== Excerpted records ==
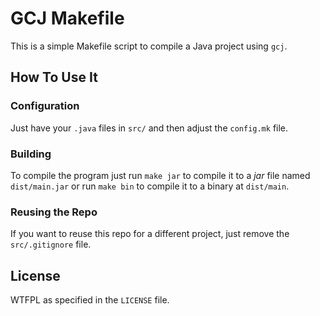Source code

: # GCJ Makefile

This is a simple Makefile script to compile a Java project using `gcj`.

## How To Use It

### Configuration

Just have your `.java` files in `src/` and then adjust the `config.mk` file.

### Building

To compile the program just run `make jar` to compile it to a _jar_ file named
`dist/main.jar` or run `make bin` to compile it to a binary at `dist/main`.

### Reusing the Repo

If you want to reuse this repo for a different project, just remove the
`src/.gitignore` file.

## License

WTFPL as specified in the `LICENSE` file.
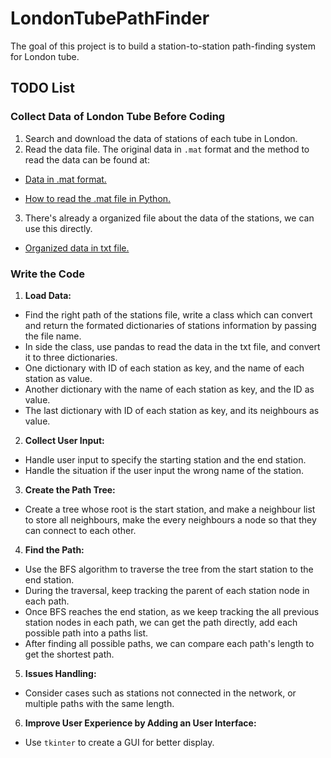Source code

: # LondonTubePathFinder

The goal of this project is to build a station-to-station path-finding system for London tube.

## TODO List

### Collect Data of London Tube Before Coding
1. Search and download the data of stations of each tube in London.
2. Read the data file. The original data in `.mat` format and the method to read the data can be found at:

- [Data in .mat format.](https://www.cs.cornell.edu/~arb/data/spatial-underground-London/)

- [How to read the .mat file in Python.](https://stackoverflow.com/questions/874461/read-mat-files-in-python)

3. There's already a organized file about the data of the stations, we can use this directly.
- [Organized data in txt file.](https://github.com/mincongzhang/StationPathFinder/blob/master/LondonTube/LondonTube/stations.txt)

### Write the Code
1. **Load Data:**
- Find the right path of the stations file, write a class which can convert and return the formated dictionaries of stations information by passing the file name.
- In side the class, use pandas to read the data in the txt file, and convert it to three dictionaries.
- One dictionary with ID of each station as key, and the name of each station as value.
- Another dictionary with the name of each station as key, and the ID as value.
- The last dictionary with ID of each station as key, and its neighbours as value.
2. **Collect User Input:**
- Handle user input to specify the starting station and the end station.
- Handle the situation if the user input the wrong name of the station.
3. **Create the Path Tree:**
- Create a tree whose root is the start station, and make a neighbour list to store all neighbours, make the every neighbours a node so that they can connect to each other.
4. **Find the Path:**
- Use the BFS algorithm to traverse the tree from the start station to the end station.
- During the traversal, keep tracking the parent of each station node in each path.
- Once BFS reaches the end station, as we keep tracking the all previous station nodes in each path, we can get the path directly, add each possible path into a paths list.
- After finding all possible paths, we can compare each path's length to get the shortest path.
5. **Issues Handling:**
- Consider cases such as stations not connected in the network, or multiple paths with the same length.
6. **Improve User Experience by Adding an User Interface:**
- Use `tkinter` to create a GUI for better display.
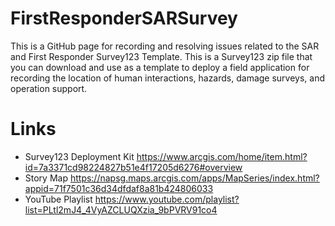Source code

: # FirstResponderSARSurvey
This is a GitHub page for recording and resolving issues related to the SAR and First Responder Survey123 Template. This is a Survey123 zip file that you can download and use as a template to deploy a field application for recording the location of human interactions, hazards, damage surveys, and operation support.

# Links
- Survey123 Deployment Kit https://www.arcgis.com/home/item.html?id=7a3371cd98224827b51e4f17205d6276#overview
- Story Map https://napsg.maps.arcgis.com/apps/MapSeries/index.html?appid=71f7501c36d34dfdaf8a81b424806033
- YouTube Playlist https://www.youtube.com/playlist?list=PLtl2mJ4_4VyAZCLUQXzia_9bPVRV91co4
===
▶ **Task to complete**
Reproduce the whole listing above character for character; pictures do not belong in it.

▶ **Response**
Source code

: # GCJ Makefile

This is a simple Makefile script to compile a Java project using `gcj`.

## How To Use It

### Configuration

Just have your `.java` files in `src/` and then adjust the `config.mk` file.

### Building

To compile the program just run `make jar` to compile it to a _jar_ file named
`dist/main.jar` or run `make bin` to compile it to a binary at `dist/main`.

### Reusing the Repo

If you want to reuse this repo for a different project, just remove the
`src/.gitignore` file.

## License

WTFPL as specified in the `LICENSE` file.
Source code

: # LondonTubePathFinder

The goal of this project is to build a station-to-station path-finding system for London tube.

## TODO List

### Collect Data of London Tube Before Coding
1. Search and download the data of stations of each tube in London.
2. Read the data file. The original data in `.mat` format and the method to read the data can be found at:

- [Data in .mat format.](https://www.cs.cornell.edu/~arb/data/spatial-underground-London/)

- [How to read the .mat file in Python.](https://stackoverflow.com/questions/874461/read-mat-files-in-python)

3. There's already a organized file about the data of the stations, we can use this directly.
- [Organized data in txt file.](https://github.com/mincongzhang/StationPathFinder/blob/master/LondonTube/LondonTube/stations.txt)

### Write the Code
1. **Load Data:**
- Find the right path of the stations file, write a class which can convert and return the formated dictionaries of stations information by passing the file name.
- In side the class, use pandas to read the data in the txt file, and convert it to three dictionaries.
- One dictionary with ID of each station as key, and the name of each station as value.
- Another dictionary with the name of each station as key, and the ID as value.
- The last dictionary with ID of each station as key, and its neighbours as value.
2. **Collect User Input:**
- Handle user input to specify the starting station and the end station.
- Handle the situation if the user input the wrong name of the station.
3. **Create the Path Tree:**
- Create a tree whose root is the start station, and make a neighbour list to store all neighbours, make the every neighbours a node so that they can connect to each other.
4. **Find the Path:**
- Use the BFS algorithm to traverse the tree from the start station to the end station.
- During the traversal, keep tracking the parent of each station node in each path.
- Once BFS reaches the end station, as we keep tracking the all previous station nodes in each path, we can get the path directly, add each possible path into a paths list.
- After finding all possible paths, we can compare each path's length to get the shortest path.
5. **Issues Handling:**
- Consider cases such as stations not connected in the network, or multiple paths with the same length.
6. **Improve User Experience by Adding an User Interface:**
- Use `tkinter` to create a GUI for better display.
Source code

: # FirstResponderSARSurvey
This is a GitHub page for recording and resolving issues related to the SAR and First Responder Survey123 Template. This is a Survey123 zip file that you can download and use as a template to deploy a field application for recording the location of human interactions, hazards, damage surveys, and operation support.

# Links
- Survey123 Deployment Kit https://www.arcgis.com/home/item.html?id=7a3371cd98224827b51e4f17205d6276#overview
- Story Map https://napsg.maps.arcgis.com/apps/MapSeries/index.html?appid=71f7501c36d34dfdaf8a81b424806033
- YouTube Playlist https://www.youtube.com/playlist?list=PLtl2mJ4_4VyAZCLUQXzia_9bPVRV91co4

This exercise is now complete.